■ **Required work**: From the data, copy out every line in which the word "anomaDecode" appears.

Dataset entries
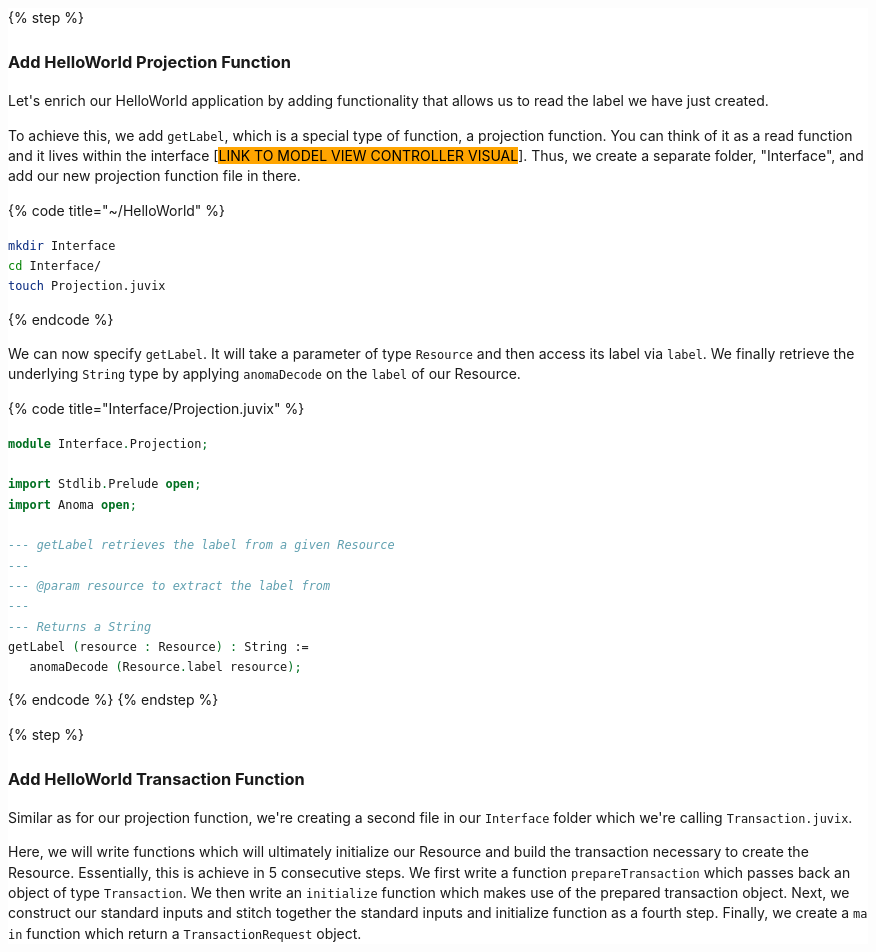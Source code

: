 {% step %}
### Add HelloWorld Projection Function

Let's enrich our HelloWorld application by adding functionality that allows us to read the label we have just created.

To achieve this, we add `getLabel`, which is a special type of function, a projection function. You can think of it as a read function and it lives within the interface \[<mark style="background-color:orange;">LINK TO MODEL VIEW CONTROLLER VISUAL</mark>]. Thus, we create a separate folder, "Interface", and add our new projection function file in there.

{% code title="~/HelloWorld" %}
```bash
mkdir Interface
cd Interface/
touch Projection.juvix
```
{% endcode %}

We can now specify `getLabel`. It will take a parameter of type `Resource` and then access its label via `label`. We finally retrieve the underlying `String` type by applying `anomaDecode` on the `label` of our Resource.

{% code title="Interface/Projection.juvix" %}
```agda
module Interface.Projection;

import Stdlib.Prelude open;
import Anoma open;

--- getLabel retrieves the label from a given Resource
---
--- @param resource to extract the label from
---
--- Returns a String
getLabel (resource : Resource) : String :=
   anomaDecode (Resource.label resource);
```
{% endcode %}
{% endstep %}

{% step %}
### Add HelloWorld Transaction Function

Similar as for our projection function, we're creating a second file in our `Interface` folder which we're calling `Transaction.juvix`.

Here, we will write functions which will ultimately initialize our Resource and build the transaction necessary to create the Resource. Essentially, this is achieve in 5 consecutive steps. We first write a function `prepareTransaction` which passes back an object of type `Transaction`. We then write an `initialize` function which makes use of the prepared transaction object. Next, we construct our standard inputs and stitch together the standard inputs and initialize function as a fourth step. Finally, we create a `main` function which return a `TransactionRequest` object.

■ **Solution**:
We can now specify `getLabel`. It will take a parameter of type `Resource` and then access its label via `label`. We finally retrieve the underlying `String` type by applying `anomaDecode` on the `label` of our Resource.
   anomaDecode (Resource.label resource);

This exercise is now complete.